A Companhia Paulista de Trens Metropolitanos conseguiu a suspensão de penhora determinada sobre sua conta corrente e outros ativos para pagamento de dívida de R$ 46,8 milhões. A CPTM questiona a cobrança, originada em contrato com valor inicial de R$ 10,3 milhões. Para o Superior Tribunal de Justiça, o juiz não observou a lei quando determinou a penhora sobre 30% do faturamento.
A CPTM ofereceu como alternativa a penhora sobre os ativos 279 imóveis. Alegou também que, como 99,99% de seu capital social é de propriedade do estado de São Paulo, a ordem judicial estaria penhorando patrimônio público. Para demonstrar boa-fé, ofereceu depósitos de R$ 100 mil mensais até o julgamento de seus recursos.
De acordo com o voto do ministro João Otávio de Noronha, o artigo 655-A do Código de Processo Civil estabelece em seu 3º parágrafo que administrador nomeado pelo juiz da execução deve examinar o fluxo de caixa da devedora antes de submeter à apreciação judicial a proposta de efetivação da penhora. O referido artigo garante que o percentual do faturamento apreendido não comprometa o funcionamento da companhia.
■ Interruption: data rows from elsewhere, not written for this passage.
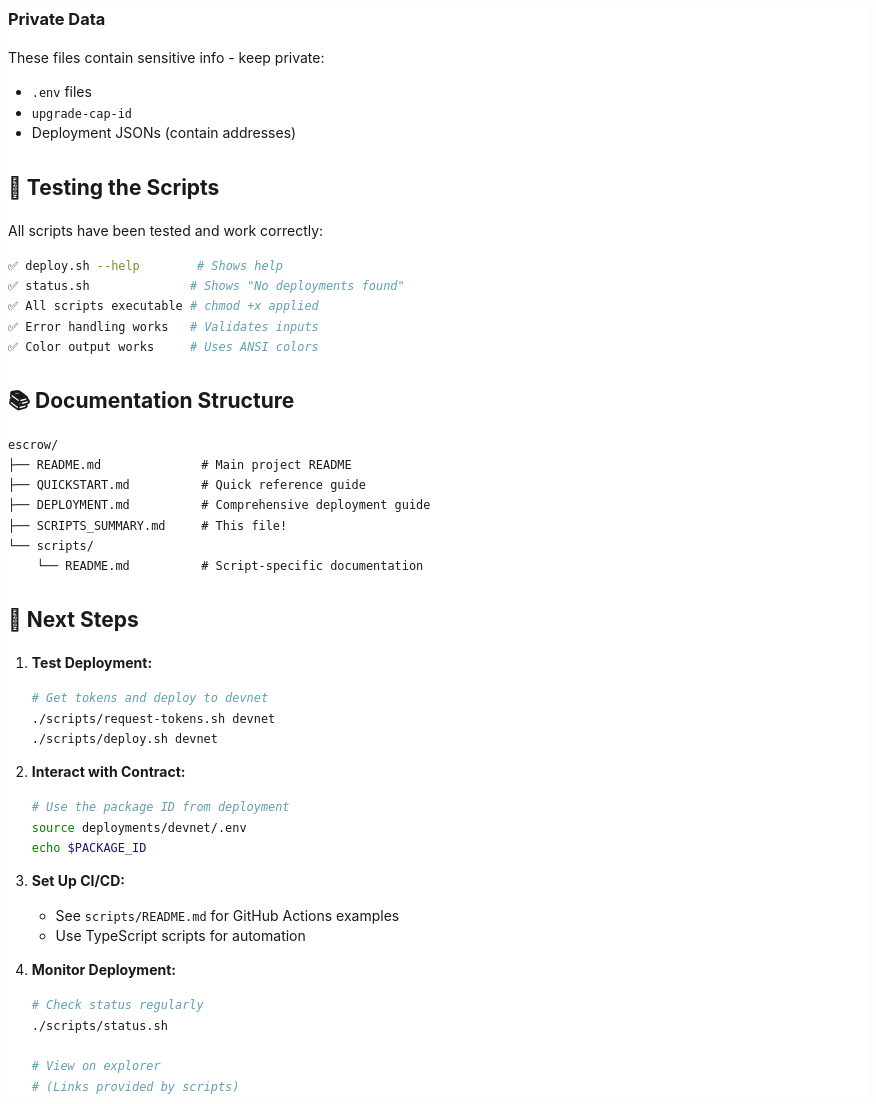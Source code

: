 ### Private Data

These files contain sensitive info - keep private:
- `.env` files
- `upgrade-cap-id`
- Deployment JSONs (contain addresses)

## 🚦 Testing the Scripts

All scripts have been tested and work correctly:

```bash
✅ deploy.sh --help        # Shows help
✅ status.sh              # Shows "No deployments found"
✅ All scripts executable # chmod +x applied
✅ Error handling works   # Validates inputs
✅ Color output works     # Uses ANSI colors
```

## 📚 Documentation Structure

```
escrow/
├── README.md              # Main project README
├── QUICKSTART.md          # Quick reference guide
├── DEPLOYMENT.md          # Comprehensive deployment guide
├── SCRIPTS_SUMMARY.md     # This file!
└── scripts/
    └── README.md          # Script-specific documentation
```

## 🎯 Next Steps

1. **Test Deployment:**
   ```bash
   # Get tokens and deploy to devnet
   ./scripts/request-tokens.sh devnet
   ./scripts/deploy.sh devnet
   ```

2. **Interact with Contract:**
   ```bash
   # Use the package ID from deployment
   source deployments/devnet/.env
   echo $PACKAGE_ID
   ```

3. **Set Up CI/CD:**
   - See `scripts/README.md` for GitHub Actions examples
   - Use TypeScript scripts for automation

4. **Monitor Deployment:**
   ```bash
   # Check status regularly
   ./scripts/status.sh
   
   # View on explorer
   # (Links provided by scripts)
   ```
Além disso, o relator argumentou que a penhora sobre o faturamento só poderia ocorrer se não houvesse outros bens penhoráveis ou eles fossem de difícil execução ou em valor insuficiente e fosse nomeado depositário para estabelecer plano de pagamento adequado ao fluxo de caixa da empresa. Com informações da Assessoria de Imprensa do STJ.